Indexed Watch Folders on WebDav Behavior?

I own DevonThink Pro Office.

I have asked a question about this topic already but I am still a bit confused as to what to expect.

I have used folder actions to INDEX a WebDav folder which I have mounted to my machine using TRANSMIT (a rich FTP client).

Obviously, I want DevonThink to index anything that gets put in this folder. And it worked!

But… I am a bit confused as to how it works exactly, as there was an instance where it did NOT work. I added a file, and it didn’t get sent to the database.

I re-added it, and then it did.

  1. Because the WebDav folder is always mounted, but experiences interruptions (internet goes off, server down, etc.), I am wondering how DevonThink will handle this?

  2. Does DevonThink poll the folder on a time basis and then add new files? Or does it just index files on their way IN to the folder?

The difference of course, is important for a WebDav folder. If Devon polls the folder at intervals, when the WebDav folder is next stable and available, it’ll just index anything new. If however, it only adds files as they are added to the WebDav, this could present the opportunity to miss something when the WebDav folder is offline and unavailable.

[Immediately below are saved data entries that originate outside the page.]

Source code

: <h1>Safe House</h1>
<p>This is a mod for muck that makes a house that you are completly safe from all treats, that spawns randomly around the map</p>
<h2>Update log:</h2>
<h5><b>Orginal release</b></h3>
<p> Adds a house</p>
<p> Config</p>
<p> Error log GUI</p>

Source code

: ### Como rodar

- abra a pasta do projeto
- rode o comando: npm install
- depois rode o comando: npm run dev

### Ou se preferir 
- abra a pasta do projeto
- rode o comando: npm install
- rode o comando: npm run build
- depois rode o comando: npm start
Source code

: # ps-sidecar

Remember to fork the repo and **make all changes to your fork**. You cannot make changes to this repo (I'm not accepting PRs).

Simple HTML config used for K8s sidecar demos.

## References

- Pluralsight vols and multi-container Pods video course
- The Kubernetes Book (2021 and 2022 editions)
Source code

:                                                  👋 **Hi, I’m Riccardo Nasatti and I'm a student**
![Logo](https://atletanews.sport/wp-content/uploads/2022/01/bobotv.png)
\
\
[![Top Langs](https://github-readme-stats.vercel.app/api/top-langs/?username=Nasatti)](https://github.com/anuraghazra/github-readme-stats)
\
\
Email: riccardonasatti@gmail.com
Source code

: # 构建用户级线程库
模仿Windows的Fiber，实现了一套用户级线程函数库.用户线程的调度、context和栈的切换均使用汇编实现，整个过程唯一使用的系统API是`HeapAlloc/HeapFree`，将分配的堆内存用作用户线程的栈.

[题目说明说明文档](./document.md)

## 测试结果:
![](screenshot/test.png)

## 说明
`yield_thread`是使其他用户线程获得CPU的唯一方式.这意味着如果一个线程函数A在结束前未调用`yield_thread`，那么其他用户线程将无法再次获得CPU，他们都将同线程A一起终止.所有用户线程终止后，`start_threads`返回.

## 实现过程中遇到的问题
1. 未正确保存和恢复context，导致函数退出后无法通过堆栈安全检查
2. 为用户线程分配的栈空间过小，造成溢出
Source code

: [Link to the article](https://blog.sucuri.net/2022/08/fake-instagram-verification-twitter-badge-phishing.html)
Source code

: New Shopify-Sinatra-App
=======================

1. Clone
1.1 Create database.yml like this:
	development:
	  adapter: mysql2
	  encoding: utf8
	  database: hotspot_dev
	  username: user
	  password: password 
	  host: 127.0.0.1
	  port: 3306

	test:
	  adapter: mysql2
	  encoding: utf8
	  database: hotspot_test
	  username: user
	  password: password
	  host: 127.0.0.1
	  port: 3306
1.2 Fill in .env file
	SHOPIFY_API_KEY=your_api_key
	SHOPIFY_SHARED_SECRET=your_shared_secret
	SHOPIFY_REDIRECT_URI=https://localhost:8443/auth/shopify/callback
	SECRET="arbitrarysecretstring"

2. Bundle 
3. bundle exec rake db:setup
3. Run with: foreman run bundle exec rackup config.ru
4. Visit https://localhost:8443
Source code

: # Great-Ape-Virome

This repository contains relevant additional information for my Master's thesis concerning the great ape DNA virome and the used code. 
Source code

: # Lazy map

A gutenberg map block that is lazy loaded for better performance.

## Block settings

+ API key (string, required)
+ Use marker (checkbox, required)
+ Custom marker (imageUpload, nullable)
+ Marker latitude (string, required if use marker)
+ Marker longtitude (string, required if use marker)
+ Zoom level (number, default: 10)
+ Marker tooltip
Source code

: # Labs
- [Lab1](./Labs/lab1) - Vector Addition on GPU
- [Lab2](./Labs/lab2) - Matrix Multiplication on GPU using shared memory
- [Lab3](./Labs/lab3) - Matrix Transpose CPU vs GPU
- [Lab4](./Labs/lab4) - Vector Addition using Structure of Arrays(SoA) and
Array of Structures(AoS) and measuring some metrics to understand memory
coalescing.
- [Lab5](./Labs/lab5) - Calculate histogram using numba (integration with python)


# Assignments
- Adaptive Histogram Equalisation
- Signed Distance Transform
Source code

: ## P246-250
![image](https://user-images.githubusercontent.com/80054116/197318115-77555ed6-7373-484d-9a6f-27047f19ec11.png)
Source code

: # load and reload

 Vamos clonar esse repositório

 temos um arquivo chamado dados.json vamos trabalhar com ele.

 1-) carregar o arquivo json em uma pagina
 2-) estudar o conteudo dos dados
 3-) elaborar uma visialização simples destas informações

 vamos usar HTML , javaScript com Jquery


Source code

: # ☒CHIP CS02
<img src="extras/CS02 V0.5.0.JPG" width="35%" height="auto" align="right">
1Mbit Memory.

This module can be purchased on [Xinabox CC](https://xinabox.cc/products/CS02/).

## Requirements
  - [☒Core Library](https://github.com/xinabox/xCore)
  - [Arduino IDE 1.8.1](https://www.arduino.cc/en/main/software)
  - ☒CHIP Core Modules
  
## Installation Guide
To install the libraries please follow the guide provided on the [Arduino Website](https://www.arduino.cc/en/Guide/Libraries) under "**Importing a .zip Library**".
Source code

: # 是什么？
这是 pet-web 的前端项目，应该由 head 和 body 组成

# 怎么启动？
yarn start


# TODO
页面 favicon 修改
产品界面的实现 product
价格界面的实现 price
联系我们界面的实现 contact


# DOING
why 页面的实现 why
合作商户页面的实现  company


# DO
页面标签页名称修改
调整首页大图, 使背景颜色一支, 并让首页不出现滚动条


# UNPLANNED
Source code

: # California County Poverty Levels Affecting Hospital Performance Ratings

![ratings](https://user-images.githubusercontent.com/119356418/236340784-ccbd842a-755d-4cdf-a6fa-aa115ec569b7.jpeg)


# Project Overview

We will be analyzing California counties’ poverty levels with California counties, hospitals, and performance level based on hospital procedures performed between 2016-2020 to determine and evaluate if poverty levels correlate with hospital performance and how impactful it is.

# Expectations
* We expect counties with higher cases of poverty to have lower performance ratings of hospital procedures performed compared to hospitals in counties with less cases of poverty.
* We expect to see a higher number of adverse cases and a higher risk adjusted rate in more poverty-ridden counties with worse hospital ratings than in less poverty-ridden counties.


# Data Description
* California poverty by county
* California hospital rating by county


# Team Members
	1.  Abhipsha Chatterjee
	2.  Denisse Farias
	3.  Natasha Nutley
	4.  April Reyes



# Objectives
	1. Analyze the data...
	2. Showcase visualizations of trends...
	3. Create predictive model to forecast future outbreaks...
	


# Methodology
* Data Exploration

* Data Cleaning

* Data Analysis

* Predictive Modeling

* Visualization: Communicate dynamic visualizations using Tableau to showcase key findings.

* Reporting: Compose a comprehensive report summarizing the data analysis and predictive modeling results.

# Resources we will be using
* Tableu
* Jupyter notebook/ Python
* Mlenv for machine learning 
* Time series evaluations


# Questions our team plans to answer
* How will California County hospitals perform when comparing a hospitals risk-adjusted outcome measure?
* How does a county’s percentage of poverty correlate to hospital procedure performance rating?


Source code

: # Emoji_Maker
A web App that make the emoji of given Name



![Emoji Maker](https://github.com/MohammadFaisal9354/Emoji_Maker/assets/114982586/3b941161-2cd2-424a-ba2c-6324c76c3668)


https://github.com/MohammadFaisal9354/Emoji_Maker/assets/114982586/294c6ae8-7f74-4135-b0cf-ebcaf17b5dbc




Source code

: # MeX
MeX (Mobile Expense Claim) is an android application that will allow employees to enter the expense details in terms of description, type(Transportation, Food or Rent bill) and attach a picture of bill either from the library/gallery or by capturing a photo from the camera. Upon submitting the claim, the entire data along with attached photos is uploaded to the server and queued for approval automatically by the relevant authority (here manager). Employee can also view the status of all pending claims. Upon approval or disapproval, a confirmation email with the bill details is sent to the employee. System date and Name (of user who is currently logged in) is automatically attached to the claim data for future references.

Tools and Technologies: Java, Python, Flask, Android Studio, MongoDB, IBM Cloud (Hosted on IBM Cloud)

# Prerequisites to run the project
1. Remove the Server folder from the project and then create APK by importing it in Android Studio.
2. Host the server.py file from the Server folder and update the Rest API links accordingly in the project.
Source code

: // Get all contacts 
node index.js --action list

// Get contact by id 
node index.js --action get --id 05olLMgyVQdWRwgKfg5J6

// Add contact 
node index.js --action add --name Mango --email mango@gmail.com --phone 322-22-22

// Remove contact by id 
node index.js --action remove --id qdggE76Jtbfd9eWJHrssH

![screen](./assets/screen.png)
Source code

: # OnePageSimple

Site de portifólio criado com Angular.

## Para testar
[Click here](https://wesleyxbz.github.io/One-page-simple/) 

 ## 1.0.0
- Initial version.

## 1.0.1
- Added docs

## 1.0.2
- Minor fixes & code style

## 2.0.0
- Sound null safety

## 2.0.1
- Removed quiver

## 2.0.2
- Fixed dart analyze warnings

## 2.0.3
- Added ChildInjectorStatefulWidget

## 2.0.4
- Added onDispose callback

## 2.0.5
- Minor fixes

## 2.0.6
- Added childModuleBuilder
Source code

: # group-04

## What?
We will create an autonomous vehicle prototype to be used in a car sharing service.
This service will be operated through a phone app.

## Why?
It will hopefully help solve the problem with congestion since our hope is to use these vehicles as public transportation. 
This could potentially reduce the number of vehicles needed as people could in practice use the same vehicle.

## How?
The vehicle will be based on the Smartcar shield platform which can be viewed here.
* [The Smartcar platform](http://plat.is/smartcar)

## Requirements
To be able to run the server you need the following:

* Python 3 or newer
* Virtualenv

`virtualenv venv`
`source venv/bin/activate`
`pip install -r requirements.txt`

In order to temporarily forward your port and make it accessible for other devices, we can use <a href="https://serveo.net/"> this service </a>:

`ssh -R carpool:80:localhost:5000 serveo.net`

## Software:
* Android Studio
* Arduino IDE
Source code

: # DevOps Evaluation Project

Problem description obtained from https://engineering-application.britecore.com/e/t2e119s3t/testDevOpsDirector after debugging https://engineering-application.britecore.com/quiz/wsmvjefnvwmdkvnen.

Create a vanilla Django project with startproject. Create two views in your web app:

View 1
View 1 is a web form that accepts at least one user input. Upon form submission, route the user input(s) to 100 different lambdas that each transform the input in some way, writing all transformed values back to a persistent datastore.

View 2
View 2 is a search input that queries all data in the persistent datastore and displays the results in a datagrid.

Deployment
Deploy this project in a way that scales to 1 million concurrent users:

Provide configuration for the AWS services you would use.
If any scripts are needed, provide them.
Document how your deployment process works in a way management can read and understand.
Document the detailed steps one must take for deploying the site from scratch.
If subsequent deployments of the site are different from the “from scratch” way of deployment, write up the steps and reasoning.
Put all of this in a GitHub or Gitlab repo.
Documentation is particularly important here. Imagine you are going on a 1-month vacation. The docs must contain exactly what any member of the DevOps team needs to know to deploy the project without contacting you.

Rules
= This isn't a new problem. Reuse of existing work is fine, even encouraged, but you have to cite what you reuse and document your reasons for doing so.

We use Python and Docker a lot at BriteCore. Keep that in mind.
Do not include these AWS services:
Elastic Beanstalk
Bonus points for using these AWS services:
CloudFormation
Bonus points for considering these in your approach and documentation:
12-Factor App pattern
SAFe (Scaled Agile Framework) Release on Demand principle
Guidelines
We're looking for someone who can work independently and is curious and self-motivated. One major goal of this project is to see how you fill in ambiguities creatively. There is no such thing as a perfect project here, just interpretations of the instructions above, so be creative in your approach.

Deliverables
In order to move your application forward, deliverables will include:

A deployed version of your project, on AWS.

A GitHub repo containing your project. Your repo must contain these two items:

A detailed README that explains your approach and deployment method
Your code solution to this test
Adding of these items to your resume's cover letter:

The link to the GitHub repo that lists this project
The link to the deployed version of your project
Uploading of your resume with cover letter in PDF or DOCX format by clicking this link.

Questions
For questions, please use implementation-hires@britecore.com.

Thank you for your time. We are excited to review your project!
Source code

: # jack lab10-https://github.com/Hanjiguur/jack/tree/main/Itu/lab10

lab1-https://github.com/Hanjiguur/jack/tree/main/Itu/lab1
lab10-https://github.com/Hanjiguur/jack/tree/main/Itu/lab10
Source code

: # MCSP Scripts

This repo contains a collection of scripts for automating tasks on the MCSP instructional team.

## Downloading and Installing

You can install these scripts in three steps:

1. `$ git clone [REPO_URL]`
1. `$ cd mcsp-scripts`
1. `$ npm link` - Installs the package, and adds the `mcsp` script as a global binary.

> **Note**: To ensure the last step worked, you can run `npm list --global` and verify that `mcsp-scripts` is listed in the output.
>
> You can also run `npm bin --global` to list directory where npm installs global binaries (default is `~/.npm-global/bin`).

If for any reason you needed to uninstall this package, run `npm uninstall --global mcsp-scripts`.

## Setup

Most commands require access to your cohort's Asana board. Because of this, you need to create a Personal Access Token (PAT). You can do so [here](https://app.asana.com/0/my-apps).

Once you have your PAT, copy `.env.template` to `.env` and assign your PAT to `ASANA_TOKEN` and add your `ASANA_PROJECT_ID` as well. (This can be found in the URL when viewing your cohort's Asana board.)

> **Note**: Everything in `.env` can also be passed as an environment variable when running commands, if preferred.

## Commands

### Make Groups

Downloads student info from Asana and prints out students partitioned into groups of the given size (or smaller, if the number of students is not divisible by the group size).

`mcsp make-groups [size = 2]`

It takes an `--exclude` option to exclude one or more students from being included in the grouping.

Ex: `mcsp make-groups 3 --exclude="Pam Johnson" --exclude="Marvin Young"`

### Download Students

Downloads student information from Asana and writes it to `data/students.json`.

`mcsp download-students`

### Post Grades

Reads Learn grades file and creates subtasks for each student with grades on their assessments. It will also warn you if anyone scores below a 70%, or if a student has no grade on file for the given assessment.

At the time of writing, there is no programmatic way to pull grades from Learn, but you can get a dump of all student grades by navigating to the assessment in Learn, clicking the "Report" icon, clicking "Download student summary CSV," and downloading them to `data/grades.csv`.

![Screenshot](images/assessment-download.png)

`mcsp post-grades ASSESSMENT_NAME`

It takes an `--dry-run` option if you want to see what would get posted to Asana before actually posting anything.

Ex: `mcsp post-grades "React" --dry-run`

  1. Also - this will probably be answered by question 2 above - but, what kind of time delay should I expect from when something is added to an index ‘watch’ folder, and when it’s actually added to Devon Think?

Thanks

You are dependent on with the intersection of at least eight processes - roughly in this order: your host server where the physical file are stored, the Internet, your ISP, your local network, the local OS X file system managing the WebDAV mount, the Folder Action Dispatcher monitoring changes to the WebDAV folder, Transmit attempting to manage the file systems’ management of the WebDAV mount, and DEVONthink. Of these, only the first seven are actively doing or monitoring something, and none of those seven are doing their job continuously. They are either driven by interrupts or by polling. If one of the events breaks down, an interrupt is not monitored, or the event occurs that a polling cycle misses, then the Folder Action will not trigger DEVONthink.

In a Folder Action, DEVONthink isn’t monitoring anything. Ever. It is the Folder Action Dispatcher (a part of OS X and not part of DEVONthink) that attempts to execute AppleScript commands that then activate DEVONthink and tell it to index the file. If in the chain of events mentioned above the Folder Action Dispatcher fails, then DEVONthink will fail to index.

It is not possible with the hardware and software you own to have 100% reliable folder actions.

THank you for the detailed reply. This is a bit disheartening, as while I understand the dependency chain you describe (though this is my first time using MacOS, which I in fact purchased just to use DevonThink - so I didn’t know that folder actions were OS-functions), I feel as if it’s, essentially, a fairly simple concept I’m implementing.

Namely - I have have data stored on a WebDav server (‘the cloud’) and just want DevonThink to index the cloud folders.

I have so far noticed that it works only when I add NEW data to a folder which was already set to “index,” which, to me, seems to indicate the index script runs only when data is added to the folder. It does, so far, seem to work, so long as I only add data to the folder AFTER I’ve indexed it.

**Obviously though, as you’ve mentioned, if I add a file to the WebDav folder when the internet connection is down, DevonThink (or the index script rather) will not “see it” for indexing, and it will be passed over and left out.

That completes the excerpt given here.